Your task is to copy the listing exactly. Drop any pictures from the copy.

**** RAW DATA ****

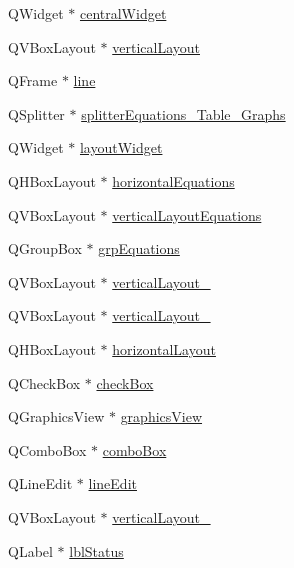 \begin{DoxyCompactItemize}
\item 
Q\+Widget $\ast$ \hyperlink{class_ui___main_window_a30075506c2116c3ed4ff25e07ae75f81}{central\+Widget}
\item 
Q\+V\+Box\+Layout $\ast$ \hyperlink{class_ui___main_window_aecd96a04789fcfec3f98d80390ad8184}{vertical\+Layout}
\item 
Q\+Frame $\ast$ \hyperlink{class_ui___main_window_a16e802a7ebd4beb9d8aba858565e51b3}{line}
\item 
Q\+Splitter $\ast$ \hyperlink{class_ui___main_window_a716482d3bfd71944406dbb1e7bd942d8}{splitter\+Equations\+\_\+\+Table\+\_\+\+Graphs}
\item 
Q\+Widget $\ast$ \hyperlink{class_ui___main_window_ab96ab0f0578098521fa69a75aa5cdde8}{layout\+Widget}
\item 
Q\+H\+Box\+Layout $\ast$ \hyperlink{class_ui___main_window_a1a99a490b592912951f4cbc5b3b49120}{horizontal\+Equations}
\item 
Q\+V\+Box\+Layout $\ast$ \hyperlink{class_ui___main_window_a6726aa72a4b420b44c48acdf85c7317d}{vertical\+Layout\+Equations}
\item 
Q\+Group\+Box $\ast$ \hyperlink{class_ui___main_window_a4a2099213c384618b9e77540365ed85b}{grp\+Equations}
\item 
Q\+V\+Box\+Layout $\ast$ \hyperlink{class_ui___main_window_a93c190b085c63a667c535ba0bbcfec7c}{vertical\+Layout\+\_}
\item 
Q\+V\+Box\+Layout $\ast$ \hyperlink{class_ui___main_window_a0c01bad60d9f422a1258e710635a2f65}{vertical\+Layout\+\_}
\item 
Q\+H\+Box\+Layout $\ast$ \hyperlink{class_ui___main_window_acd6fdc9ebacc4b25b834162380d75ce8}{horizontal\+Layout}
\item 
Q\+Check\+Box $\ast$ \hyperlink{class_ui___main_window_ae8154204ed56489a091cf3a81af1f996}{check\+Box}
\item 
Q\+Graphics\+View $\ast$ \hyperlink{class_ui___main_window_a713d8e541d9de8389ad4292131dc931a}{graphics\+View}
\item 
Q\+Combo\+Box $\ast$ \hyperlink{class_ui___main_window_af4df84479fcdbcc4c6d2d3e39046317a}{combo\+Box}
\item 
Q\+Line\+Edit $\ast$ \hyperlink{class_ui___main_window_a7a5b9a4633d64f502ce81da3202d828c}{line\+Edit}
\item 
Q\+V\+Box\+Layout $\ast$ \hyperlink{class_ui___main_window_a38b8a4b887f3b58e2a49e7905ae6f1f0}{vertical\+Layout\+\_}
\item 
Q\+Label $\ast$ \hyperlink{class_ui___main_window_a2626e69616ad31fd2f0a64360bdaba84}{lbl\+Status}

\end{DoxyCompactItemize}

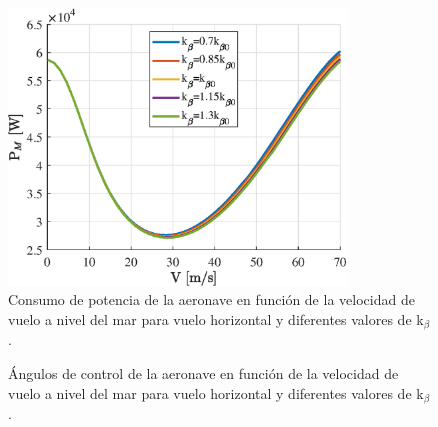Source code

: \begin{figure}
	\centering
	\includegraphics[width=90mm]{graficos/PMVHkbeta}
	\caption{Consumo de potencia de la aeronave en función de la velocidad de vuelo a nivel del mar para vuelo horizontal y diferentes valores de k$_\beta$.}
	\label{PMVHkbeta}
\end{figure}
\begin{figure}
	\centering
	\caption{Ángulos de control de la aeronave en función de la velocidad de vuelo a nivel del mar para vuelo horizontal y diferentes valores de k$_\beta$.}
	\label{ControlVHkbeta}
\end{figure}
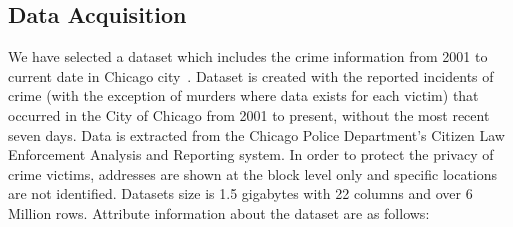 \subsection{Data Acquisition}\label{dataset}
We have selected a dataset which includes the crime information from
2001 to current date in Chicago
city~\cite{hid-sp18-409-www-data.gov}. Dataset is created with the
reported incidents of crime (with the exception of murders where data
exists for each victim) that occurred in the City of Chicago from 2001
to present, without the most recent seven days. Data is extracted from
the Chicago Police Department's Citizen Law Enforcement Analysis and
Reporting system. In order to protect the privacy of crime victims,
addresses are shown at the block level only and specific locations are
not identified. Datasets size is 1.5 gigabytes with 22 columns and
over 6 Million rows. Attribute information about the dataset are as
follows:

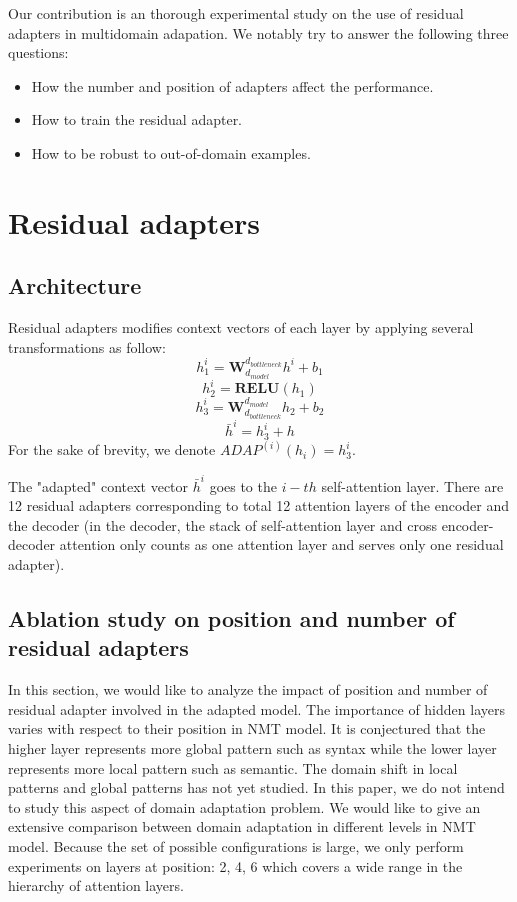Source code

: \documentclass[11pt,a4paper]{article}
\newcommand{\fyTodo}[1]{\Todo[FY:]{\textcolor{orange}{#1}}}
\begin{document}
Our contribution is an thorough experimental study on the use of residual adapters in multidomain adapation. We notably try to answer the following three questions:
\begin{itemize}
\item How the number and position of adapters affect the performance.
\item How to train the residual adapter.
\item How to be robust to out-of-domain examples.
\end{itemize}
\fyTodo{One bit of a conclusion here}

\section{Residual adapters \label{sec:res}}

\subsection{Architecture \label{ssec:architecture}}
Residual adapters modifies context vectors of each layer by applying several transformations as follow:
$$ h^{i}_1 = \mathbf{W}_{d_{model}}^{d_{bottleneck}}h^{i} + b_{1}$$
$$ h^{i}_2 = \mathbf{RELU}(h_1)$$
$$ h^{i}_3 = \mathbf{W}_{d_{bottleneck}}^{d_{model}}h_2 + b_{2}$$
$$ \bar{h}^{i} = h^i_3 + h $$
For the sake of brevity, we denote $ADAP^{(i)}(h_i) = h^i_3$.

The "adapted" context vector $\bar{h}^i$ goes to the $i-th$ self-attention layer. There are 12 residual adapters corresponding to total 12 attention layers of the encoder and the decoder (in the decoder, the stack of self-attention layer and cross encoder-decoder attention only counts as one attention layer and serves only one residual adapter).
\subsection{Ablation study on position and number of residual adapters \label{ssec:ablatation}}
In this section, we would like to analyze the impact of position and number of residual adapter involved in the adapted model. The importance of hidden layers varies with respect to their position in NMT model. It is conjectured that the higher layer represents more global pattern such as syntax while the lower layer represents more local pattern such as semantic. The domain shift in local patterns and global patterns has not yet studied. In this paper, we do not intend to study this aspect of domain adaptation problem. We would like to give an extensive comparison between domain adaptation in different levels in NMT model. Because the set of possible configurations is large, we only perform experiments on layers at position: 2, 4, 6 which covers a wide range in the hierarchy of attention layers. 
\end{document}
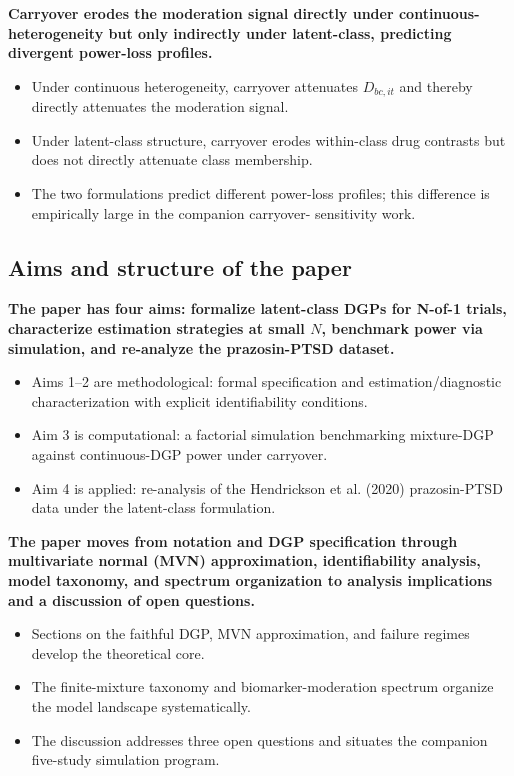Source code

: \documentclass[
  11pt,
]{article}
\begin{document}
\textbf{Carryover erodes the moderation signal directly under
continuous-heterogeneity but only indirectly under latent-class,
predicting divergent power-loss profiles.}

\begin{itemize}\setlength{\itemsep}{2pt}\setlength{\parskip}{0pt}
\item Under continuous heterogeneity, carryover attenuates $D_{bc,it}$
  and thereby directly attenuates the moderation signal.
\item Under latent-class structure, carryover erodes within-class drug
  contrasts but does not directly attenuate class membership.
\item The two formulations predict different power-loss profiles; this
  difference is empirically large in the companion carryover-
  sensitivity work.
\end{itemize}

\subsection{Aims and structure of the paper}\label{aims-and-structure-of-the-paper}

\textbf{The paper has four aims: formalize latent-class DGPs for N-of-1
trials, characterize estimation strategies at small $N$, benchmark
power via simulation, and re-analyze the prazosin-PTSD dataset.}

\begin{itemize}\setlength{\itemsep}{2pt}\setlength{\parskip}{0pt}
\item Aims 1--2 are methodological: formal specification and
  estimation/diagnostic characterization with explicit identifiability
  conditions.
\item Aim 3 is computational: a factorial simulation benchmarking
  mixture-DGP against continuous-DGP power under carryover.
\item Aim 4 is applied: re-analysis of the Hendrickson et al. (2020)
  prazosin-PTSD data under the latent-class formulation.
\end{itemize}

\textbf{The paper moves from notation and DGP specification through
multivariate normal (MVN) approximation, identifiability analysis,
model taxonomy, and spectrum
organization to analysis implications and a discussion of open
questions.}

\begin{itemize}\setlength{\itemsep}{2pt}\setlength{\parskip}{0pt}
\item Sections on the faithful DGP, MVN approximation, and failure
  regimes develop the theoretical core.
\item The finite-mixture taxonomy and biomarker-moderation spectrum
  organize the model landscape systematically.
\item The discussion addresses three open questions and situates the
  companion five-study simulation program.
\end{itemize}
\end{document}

****

> **EXERCISE RESPONSE**:
 \begin{DoxyCompactItemize}
\item 
Q\+Widget $\ast$ \hyperlink{class_ui___main_window_a30075506c2116c3ed4ff25e07ae75f81}{central\+Widget}
\item 
Q\+V\+Box\+Layout $\ast$ \hyperlink{class_ui___main_window_aecd96a04789fcfec3f98d80390ad8184}{vertical\+Layout}
\item 
Q\+Frame $\ast$ \hyperlink{class_ui___main_window_a16e802a7ebd4beb9d8aba858565e51b3}{line}
\item 
Q\+Splitter $\ast$ \hyperlink{class_ui___main_window_a716482d3bfd71944406dbb1e7bd942d8}{splitter\+Equations\+\_\+\+Table\+\_\+\+Graphs}
\item 
Q\+Widget $\ast$ \hyperlink{class_ui___main_window_ab96ab0f0578098521fa69a75aa5cdde8}{layout\+Widget}
\item 
Q\+H\+Box\+Layout $\ast$ \hyperlink{class_ui___main_window_a1a99a490b592912951f4cbc5b3b49120}{horizontal\+Equations}
\item 
Q\+V\+Box\+Layout $\ast$ \hyperlink{class_ui___main_window_a6726aa72a4b420b44c48acdf85c7317d}{vertical\+Layout\+Equations}
\item 
Q\+Group\+Box $\ast$ \hyperlink{class_ui___main_window_a4a2099213c384618b9e77540365ed85b}{grp\+Equations}
\item 
Q\+V\+Box\+Layout $\ast$ \hyperlink{class_ui___main_window_a93c190b085c63a667c535ba0bbcfec7c}{vertical\+Layout\+\_}
\item 
Q\+V\+Box\+Layout $\ast$ \hyperlink{class_ui___main_window_a0c01bad60d9f422a1258e710635a2f65}{vertical\+Layout\+\_}
\item 
Q\+H\+Box\+Layout $\ast$ \hyperlink{class_ui___main_window_acd6fdc9ebacc4b25b834162380d75ce8}{horizontal\+Layout}
\item 
Q\+Check\+Box $\ast$ \hyperlink{class_ui___main_window_ae8154204ed56489a091cf3a81af1f996}{check\+Box}
\item 
Q\+Graphics\+View $\ast$ \hyperlink{class_ui___main_window_a713d8e541d9de8389ad4292131dc931a}{graphics\+View}
\item 
Q\+Combo\+Box $\ast$ \hyperlink{class_ui___main_window_af4df84479fcdbcc4c6d2d3e39046317a}{combo\+Box}
\item 
Q\+Line\+Edit $\ast$ \hyperlink{class_ui___main_window_a7a5b9a4633d64f502ce81da3202d828c}{line\+Edit}
\item 
Q\+V\+Box\+Layout $\ast$ \hyperlink{class_ui___main_window_a38b8a4b887f3b58e2a49e7905ae6f1f0}{vertical\+Layout\+\_}
\item 
Q\+Label $\ast$ \hyperlink{class_ui___main_window_a2626e69616ad31fd2f0a64360bdaba84}{lbl\+Status}

\end{DoxyCompactItemize}

Source code

: \begin{figure}
	\centering
	\includegraphics[width=90mm]{graficos/PMVHkbeta}
	\caption{Consumo de potencia de la aeronave en función de la velocidad de vuelo a nivel del mar para vuelo horizontal y diferentes valores de k$_\beta$.}
	\label{PMVHkbeta}
\end{figure}
\begin{figure}
	\centering
	\caption{Ángulos de control de la aeronave en función de la velocidad de vuelo a nivel del mar para vuelo horizontal y diferentes valores de k$_\beta$.}
	\label{ControlVHkbeta}
\end{figure}
 \subsection{Data Acquisition}\label{dataset}
We have selected a dataset which includes the crime information from
2001 to current date in Chicago
city~\cite{hid-sp18-409-www-data.gov}. Dataset is created with the
reported incidents of crime (with the exception of murders where data
exists for each victim) that occurred in the City of Chicago from 2001
to present, without the most recent seven days. Data is extracted from
the Chicago Police Department's Citizen Law Enforcement Analysis and
Reporting system. In order to protect the privacy of crime victims,
addresses are shown at the block level only and specific locations are
not identified. Datasets size is 1.5 gigabytes with 22 columns and
over 6 Million rows. Attribute information about the dataset are as
follows:

Source code

: \documentclass[11pt,a4paper]{article}
\newcommand{\fyTodo}[1]{\Todo[FY:]{\textcolor{orange}{#1}}}
\begin{document}
Our contribution is an thorough experimental study on the use of residual adapters in multidomain adapation. We notably try to answer the following three questions:
\begin{itemize}
\item How the number and position of adapters affect the performance.
\item How to train the residual adapter.
\item How to be robust to out-of-domain examples.
\end{itemize}
\fyTodo{One bit of a conclusion here}

\section{Residual adapters \label{sec:res}}

\subsection{Architecture \label{ssec:architecture}}
Residual adapters modifies context vectors of each layer by applying several transformations as follow:
$$ h^{i}_1 = \mathbf{W}_{d_{model}}^{d_{bottleneck}}h^{i} + b_{1}$$
$$ h^{i}_2 = \mathbf{RELU}(h_1)$$
$$ h^{i}_3 = \mathbf{W}_{d_{bottleneck}}^{d_{model}}h_2 + b_{2}$$
$$ \bar{h}^{i} = h^i_3 + h $$
For the sake of brevity, we denote $ADAP^{(i)}(h_i) = h^i_3$.

The "adapted" context vector $\bar{h}^i$ goes to the $i-th$ self-attention layer. There are 12 residual adapters corresponding to total 12 attention layers of the encoder and the decoder (in the decoder, the stack of self-attention layer and cross encoder-decoder attention only counts as one attention layer and serves only one residual adapter).
\subsection{Ablation study on position and number of residual adapters \label{ssec:ablatation}}
In this section, we would like to analyze the impact of position and number of residual adapter involved in the adapted model. The importance of hidden layers varies with respect to their position in NMT model. It is conjectured that the higher layer represents more global pattern such as syntax while the lower layer represents more local pattern such as semantic. The domain shift in local patterns and global patterns has not yet studied. In this paper, we do not intend to study this aspect of domain adaptation problem. We would like to give an extensive comparison between domain adaptation in different levels in NMT model. Because the set of possible configurations is large, we only perform experiments on layers at position: 2, 4, 6 which covers a wide range in the hierarchy of attention layers. 
\end{document}
Source code

: \documentclass[
  11pt,
]{article}
\begin{document}
\textbf{Carryover erodes the moderation signal directly under
continuous-heterogeneity but only indirectly under latent-class,
predicting divergent power-loss profiles.}

\begin{itemize}\setlength{\itemsep}{2pt}\setlength{\parskip}{0pt}
\item Under continuous heterogeneity, carryover attenuates $D_{bc,it}$
  and thereby directly attenuates the moderation signal.
\item Under latent-class structure, carryover erodes within-class drug
  contrasts but does not directly attenuate class membership.
\item The two formulations predict different power-loss profiles; this
  difference is empirically large in the companion carryover-
  sensitivity work.
\end{itemize}

\subsection{Aims and structure of the paper}\label{aims-and-structure-of-the-paper}

\textbf{The paper has four aims: formalize latent-class DGPs for N-of-1
trials, characterize estimation strategies at small $N$, benchmark
power via simulation, and re-analyze the prazosin-PTSD dataset.}

\begin{itemize}\setlength{\itemsep}{2pt}\setlength{\parskip}{0pt}
\item Aims 1--2 are methodological: formal specification and
  estimation/diagnostic characterization with explicit identifiability
  conditions.
\item Aim 3 is computational: a factorial simulation benchmarking
  mixture-DGP against continuous-DGP power under carryover.
\item Aim 4 is applied: re-analysis of the Hendrickson et al. (2020)
  prazosin-PTSD data under the latent-class formulation.
\end{itemize}

\textbf{The paper moves from notation and DGP specification through
multivariate normal (MVN) approximation, identifiability analysis,
model taxonomy, and spectrum
organization to analysis implications and a discussion of open
questions.}

\begin{itemize}\setlength{\itemsep}{2pt}\setlength{\parskip}{0pt}
\item Sections on the faithful DGP, MVN approximation, and failure
  regimes develop the theoretical core.
\item The finite-mixture taxonomy and biomarker-moderation spectrum
  organize the model landscape systematically.
\item The discussion addresses three open questions and situates the
  companion five-study simulation program.
\end{itemize}
\end{document}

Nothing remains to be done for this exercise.